The Hate that Starts
With the Jews
Rafael Medoff’s article, “The Bibas Deniers” (March 28) deals with the beastly murder of the Bibas babies as one example of the world’s hate for Israel and the Jews. I would like to expand on that thought here, bearing in mind what Rabbi Jonathan Sacks said in 2016, “The hate that starts with the Jews never ends with the Jews.”
Jew-hatred has been a constant factor for millenia in much of the Western world. Jews have always been a separate and distinctive people, not willing to adapt to the religion and culture of their host countries. They are the perennial outsiders and since they were always a small percentage of the population, and mostly defenseless, they were always convenient scapegoats who have constantly been accused of any and all problems in the societies they inhabit, and thus bore the brunt of hatred, ostracism, and death.

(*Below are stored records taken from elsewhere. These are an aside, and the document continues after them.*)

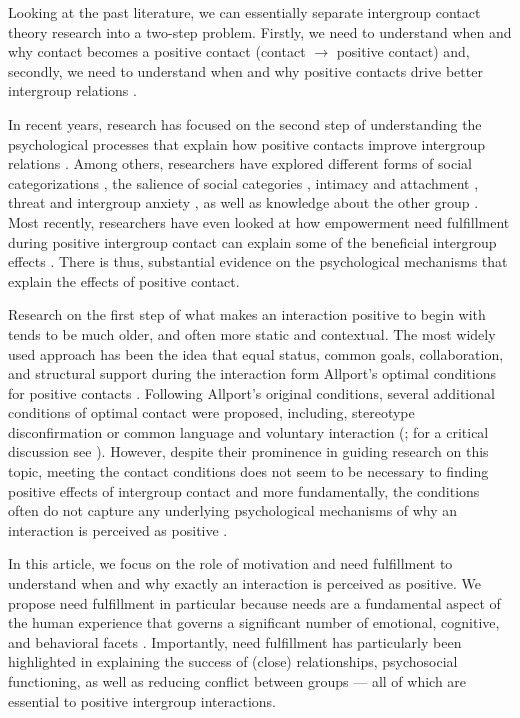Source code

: \documentclass[man, 12pt, a4paper, mask]{apa7}
\theoremstyle{break}
\theoremstyle{plain}
\begin{document}
Looking at the past literature, we can essentially separate intergroup contact theory research into a two-step problem. Firstly, we need to understand when and why contact becomes a positive contact (contact $\rightarrow$ positive contact) and, secondly, we need to understand when and why positive contacts drive better intergroup relations \citep[positive contact $\rightarrow$ better relations; e.g., see ][]{Allport1954b, Hewstone1996, Pettigrew1998}.

In recent years, research has focused on the second step of understanding the psychological processes that explain how positive contacts improve intergroup relations \citep[e.g. see,][]{Paolini2021}. Among others, researchers have explored different forms of social categorizations \citep[][]{Pettigrew1998}, the salience of social categories \citep[][]{Brown2005}, intimacy \citep[e.g.,][]{Marinucci2021} and attachment \citep[e.g.,][]{Tropp2021}, threat and intergroup anxiety \citep[e.g.,][]{Stephan2008}, as well as knowledge about the other group \citep[][]{Pettigrew2008c}. Most recently, researchers have even looked at how empowerment need fulfillment during positive intergroup contact can explain some of the beneficial intergroup effects \citep[][]{Hassler2021}. There is thus, substantial evidence on the psychological mechanisms that explain the effects of positive contact.

Research on the first step of what makes an interaction positive to begin with tends to be much older, and often more static and contextual. The most widely used approach has been the idea that equal status, common goals, collaboration, and structural support during the interaction form Allport's optimal conditions for positive contacts \citep[][]{Allport1954b, Pettigrew1969}. Following Allport's original conditions, several additional conditions of optimal contact were proposed, including, stereotype disconfirmation \citep[][]{cook1978} or common language and voluntary interaction (\citealp{wagner1986}; for a critical discussion see \citealp{Pettigrew1986}). However, despite their prominence in guiding research on this topic, meeting the contact conditions does not seem to be necessary to finding positive effects of intergroup contact \citep[][]{Pettigrew2006} and more fundamentally, the conditions often do not capture any underlying psychological mechanisms of why an interaction is perceived as positive \citep[e.g.,][]{Pettigrew1998}.

In this article, we focus on the role of motivation and need fulfillment to understand when and why exactly an interaction is perceived as positive. We propose need fulfillment in particular because needs are a fundamental aspect of the human experience that governs a significant number of emotional, cognitive, and behavioral facets \citep[][]{kreienkamp2022d, kruglanski2002}. Importantly, need fulfillment has particularly been highlighted in explaining the success of (close) relationships, psychosocial functioning, as well as reducing conflict between groups --- all of which are essential to positive intergroup interactions.
\end{document}
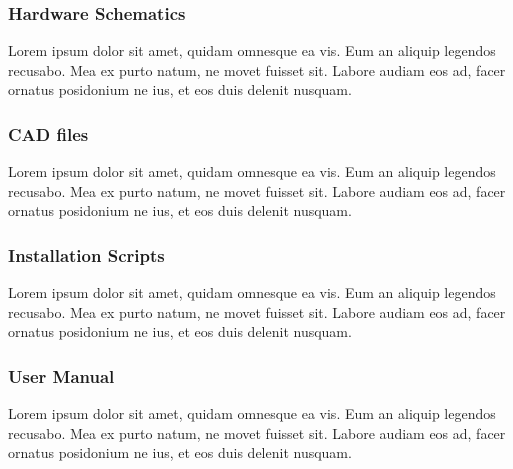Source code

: \subsubsection{Hardware Schematics}
Lorem ipsum dolor sit amet, quidam omnesque ea vis. Eum an aliquip legendos recusabo. Mea ex purto natum, ne movet fuisset sit. Labore audiam eos ad, facer ornatus posidonium ne ius, et eos duis delenit nusquam.

\subsubsection{CAD files}
Lorem ipsum dolor sit amet, quidam omnesque ea vis. Eum an aliquip legendos recusabo. Mea ex purto natum, ne movet fuisset sit. Labore audiam eos ad, facer ornatus posidonium ne ius, et eos duis delenit nusquam.

\subsubsection{Installation Scripts}
Lorem ipsum dolor sit amet, quidam omnesque ea vis. Eum an aliquip legendos recusabo. Mea ex purto natum, ne movet fuisset sit. Labore audiam eos ad, facer ornatus posidonium ne ius, et eos duis delenit nusquam.

\subsubsection{User Manual}
Lorem ipsum dolor sit amet, quidam omnesque ea vis. Eum an aliquip legendos recusabo. Mea ex purto natum, ne movet fuisset sit. Labore audiam eos ad, facer ornatus posidonium ne ius, et eos duis delenit nusquam.
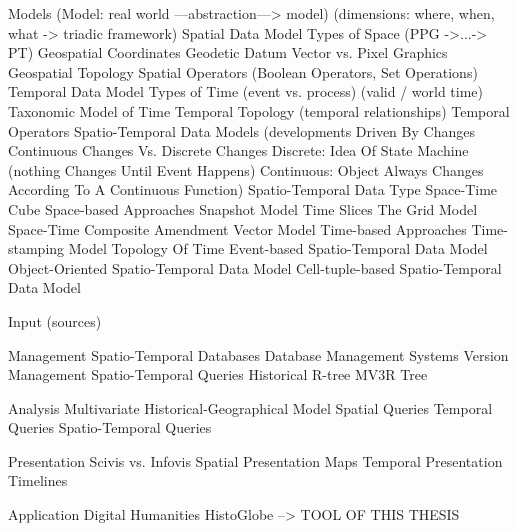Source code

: Models
        (Model: real world ---abstraction---> model)
        (dimensions: where, when, what -> triadic framework)
  Spatial Data Model
    Types of Space
        (PPG ->...-> PT)
    Geospatial Coordinates
    Geodetic Datum
    Vector vs. Pixel Graphics
    Geospatial Topology
    Spatial Operators
        (Boolean Operators, Set Operations)
  Temporal Data Model
    Types of Time
        (event vs. process)
        (valid / world time)
    Taxonomic Model of Time
    Temporal Topology
        (temporal relationships)
    Temporal Operators
  Spatio-Temporal Data Models
        (developments Driven By Changes
        Continuous Changes Vs. Discrete Changes
        Discrete: Idea Of State Machine (nothing Changes Until Event Happens)
        Continuous: Object Always Changes According To A Continuous Function)
    Spatio-Temporal Data Type
    Space-Time Cube
    Space-based Approaches
      Snapshot Model
      Time Slices
      The Grid Model
      Space-Time Composite
      Amendment Vector Model
    Time-based Approaches
      Time-stamping Model Topology Of Time
      Event-based Spatio-Temporal Data Model
      Object-Oriented Spatio-Temporal Data Model
      Cell-tuple-based Spatio-Temporal Data Model

Input
        (sources)

Management
  Spatio-Temporal Databases
    Database Management Systems
    Version Management
    Spatio-Temporal Queries
  Historical R-tree
  MV3R Tree

Analysis
  Multivariate Historical-Geographical Model
  Spatial Queries
  Temporal Queries
  Spatio-Temporal Queries

Presentation
  Scivis vs. Infovis
  Spatial Presentation
    Maps
  Temporal Presentation
    Timelines

Application
  Digital Humanities
  HistoGlobe --> TOOL OF THIS THESIS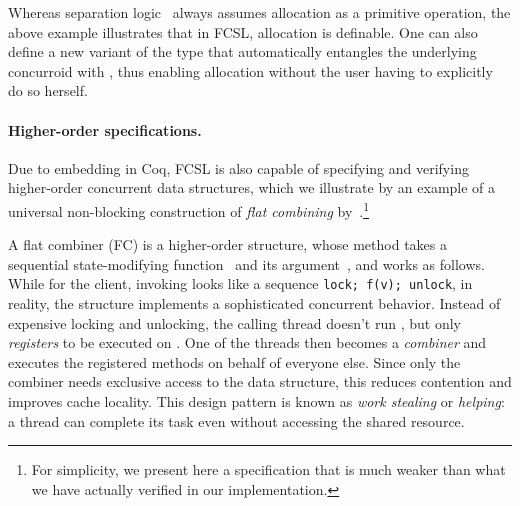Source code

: Whereas separation logic~\cite{Reynolds:LICS02} always assumes
allocation as a primitive operation, the above example illustrates
that in FCSL, allocation is definable. One can also define a new
variant of the  type that automatically entangles the
underlying concurroid with , thus enabling allocation
without the user having to explicitly do so herself.

\paragraph{Higher-order specifications.~~}
\label{sec:high-order-spec}

Due to embedding in Coq, FCSL is also capable of specifying and
verifying higher-order concurrent data structures, which we illustrate
by an example of a universal non-blocking construction of \emph{flat
  combining} by~\citet{Hendler-al:SPAA10}.\footnote{For simplicity, we
  present here a specification that is much weaker than what we have
  actually verified in our implementation.}

A flat combiner (FC) is a higher-order structure, whose method
 takes a sequential state-modifying
function~ and its argument~, and works as
follows. While for the client, invoking  looks
like a sequence \texttt{\small{lock; f(v); unlock}}, in reality, the
structure implements a sophisticated concurrent
behavior. Instead of expensive locking and unlocking, the calling
thread doesn't run , but only \emph{registers}  to be
executed on . One of the threads then becomes a
\emph{combiner} and executes the registered methods on behalf of
everyone else. Since only the combiner needs exclusive access to the
data structure, this reduces contention and improves cache
locality. This design pattern is known as \emph{work stealing} or
\emph{helping}: a thread can complete its task even without accessing
the shared resource.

During the Crusades, between the 11th and 13th centuries, when the Crusaders were marching to “liberate” the Holy Land from Islamic rule, along the way they savagely massacred tens of thousands of Jews who had nothing to do with their mission. During the Bubonic Plague in the 14th century Jews were accused of poisoning the wells of their Christian neighbors even though the real cause was mice fleas. During the late 19th and early 20th centuries, a period of great social and political unrest, the deadly pogroms in Russia and Poland were the order of the day where 100,000 Jews were estimated to have been wantonly killed, only because they were Jews. In 1939 the Nazis singled out the Jews for extermination even though their main goal was European domination. And in the Middle East, every single Arab/Muslim nation has completed the work that Hitler started, and they have completely cleansed their lands of Jews. The Mideast, outside of Israel, still remains almost entirely Judenfrei.
Today, much of the world, instigated by Islamic forces and aided by Russia and Iran, are in a concerted effort to destroy Israel even though the real goal is to destroy America and all of Western civilization, to be replaced by Islamic-ruled regimes.
I humbly submit that Rabbi Sacks’s statement should be modified somewhat to:
“The hate that starts with the Jews is never about the Jews.”
Max Wisotsky
Highland Park, N.J.
The Seder –
Yesterday & Today
The wonderful Is It Proper feature in the Pesach issue (April 11) asks if it is proper to incorporate current events into the seder.
It’s up to the parents and grandparents to conduct the seder according to their families’ liking and in a way that will keep everyone engaged. Anyone involved in chinuch understands that texts are not meaningful in and of themselves. Students must hear about how the issues of yesterday still matter. And relating them to the issues of today gives them relevance, and deepens our understanding of the way that we live in the world, and connects it to how our ancestors lived. This connection, properly made, shows that in many ways we are still fighting for our freedom.